= Beginning of Section =
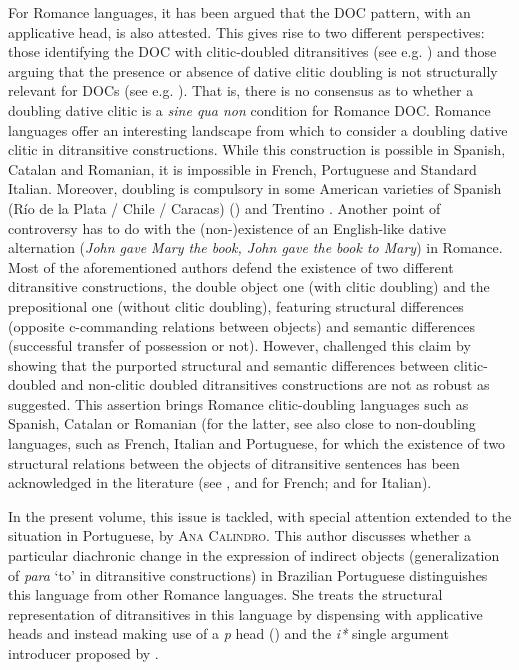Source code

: \documentclass[output=paper,modfonts,nonflat,colorlinks,citecolor=brown]{langsci/langscibook}
\begin{document}
For Romance languages, it has been argued that the DOC pattern, with an applicative head, is also attested. This gives rise to two different perspectives: those identifying the DOC with clitic-doubled ditransitives (see e.g. \citealt{Cuervo2003}) and those arguing that the presence or absence of dative clitic doubling is not structurally relevant for DOCs (see e.g. \citealt{Pineda2013, Pineda2016, Pineda2020}). That is, there is no consensus as to whether a doubling dative clitic is a {\textit{sine qua non}} condition for Romance DOC. Romance languages offer an interesting landscape from which to consider a doubling dative clitic in ditransitive constructions. While this construction is possible in Spanish, Catalan and Romanian, it is impossible in French, Portuguese and Standard Italian. Moreover, doubling is compulsory in some American varieties of Spanish (Río de la Plata / Chile / Caracas) (\citealt{Parodi1998,Senn2008,Pujalte2009}) and Trentino \citep{Cordin1993}. Another point of controversy has to do with the (non-)existence of an English-like dative alternation (\textit{John gave Mary the book, John gave the book to Mary}) in Romance. Most of the aforementioned authors defend the existence of two different ditransitive constructions, the double object one (with clitic doubling) and the prepositional one (without clitic doubling), featuring structural differences (opposite c-commanding relations between objects) and semantic differences (successful transfer of possession or not). However, \citet{Pineda2013,Pineda2016,Pineda2020} challenged this claim by showing that the purported structural and semantic differences between clitic-doubled and non-clitic doubled ditransitives constructions are not as robust as suggested. This assertion brings Romance clitic-doubling languages such as Spanish, Catalan or Romanian (for the latter, see also \citet{vonHeusingerTigău2020} close to non-doubling languages, such as French, Italian and Portuguese, for which the existence of two structural relations between the objects of ditransitive sentences has been acknowledged in the literature (see \citealt{Harley2002,Anagnostopoulou2003,Fournier2010}, and \citealt{BonehNash2011} for French; and \citealt{GiorgiLongobardi1991,McGinnis2001,Harley2002} for Italian).



In the present volume, this issue is tackled, with special attention extended to the situation in Portuguese, by {\textsc{Ana Calindro.}}  This author discusses whether a particular diachronic change in the expression of indirect objects (generalization of {\textit{para}} ‘to’ in ditransitive constructions) in Brazilian Portuguese distinguishes this language from other Romance languages. She treats the structural representation of ditransitives in this language by dispensing with applicative heads and instead making use of a {\textit{p}} head (\citealt{Svenonius2003, Svenonius2004Arguments, Wood2012}) and the {\textit{i*}} single argument introducer proposed by \citet{WoodMarantz2017}.
\end{document}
= End of Section =
**WHAT THE TASK REQUIRES:** Without the pictures, reproduce every line of the records above exactly.

**ANSWER BELOW:**
Source code

: \documentclass[output=paper,modfonts,nonflat,colorlinks,citecolor=brown]{langsci/langscibook}
\begin{document}
For Romance languages, it has been argued that the DOC pattern, with an applicative head, is also attested. This gives rise to two different perspectives: those identifying the DOC with clitic-doubled ditransitives (see e.g. \citealt{Cuervo2003}) and those arguing that the presence or absence of dative clitic doubling is not structurally relevant for DOCs (see e.g. \citealt{Pineda2013, Pineda2016, Pineda2020}). That is, there is no consensus as to whether a doubling dative clitic is a {\textit{sine qua non}} condition for Romance DOC. Romance languages offer an interesting landscape from which to consider a doubling dative clitic in ditransitive constructions. While this construction is possible in Spanish, Catalan and Romanian, it is impossible in French, Portuguese and Standard Italian. Moreover, doubling is compulsory in some American varieties of Spanish (Río de la Plata / Chile / Caracas) (\citealt{Parodi1998,Senn2008,Pujalte2009}) and Trentino \citep{Cordin1993}. Another point of controversy has to do with the (non-)existence of an English-like dative alternation (\textit{John gave Mary the book, John gave the book to Mary}) in Romance. Most of the aforementioned authors defend the existence of two different ditransitive constructions, the double object one (with clitic doubling) and the prepositional one (without clitic doubling), featuring structural differences (opposite c-commanding relations between objects) and semantic differences (successful transfer of possession or not). However, \citet{Pineda2013,Pineda2016,Pineda2020} challenged this claim by showing that the purported structural and semantic differences between clitic-doubled and non-clitic doubled ditransitives constructions are not as robust as suggested. This assertion brings Romance clitic-doubling languages such as Spanish, Catalan or Romanian (for the latter, see also \citet{vonHeusingerTigău2020} close to non-doubling languages, such as French, Italian and Portuguese, for which the existence of two structural relations between the objects of ditransitive sentences has been acknowledged in the literature (see \citealt{Harley2002,Anagnostopoulou2003,Fournier2010}, and \citealt{BonehNash2011} for French; and \citealt{GiorgiLongobardi1991,McGinnis2001,Harley2002} for Italian).



In the present volume, this issue is tackled, with special attention extended to the situation in Portuguese, by {\textsc{Ana Calindro.}}  This author discusses whether a particular diachronic change in the expression of indirect objects (generalization of {\textit{para}} ‘to’ in ditransitive constructions) in Brazilian Portuguese distinguishes this language from other Romance languages. She treats the structural representation of ditransitives in this language by dispensing with applicative heads and instead making use of a {\textit{p}} head (\citealt{Svenonius2003, Svenonius2004Arguments, Wood2012}) and the {\textit{i*}} single argument introducer proposed by \citet{WoodMarantz2017}.
\end{document}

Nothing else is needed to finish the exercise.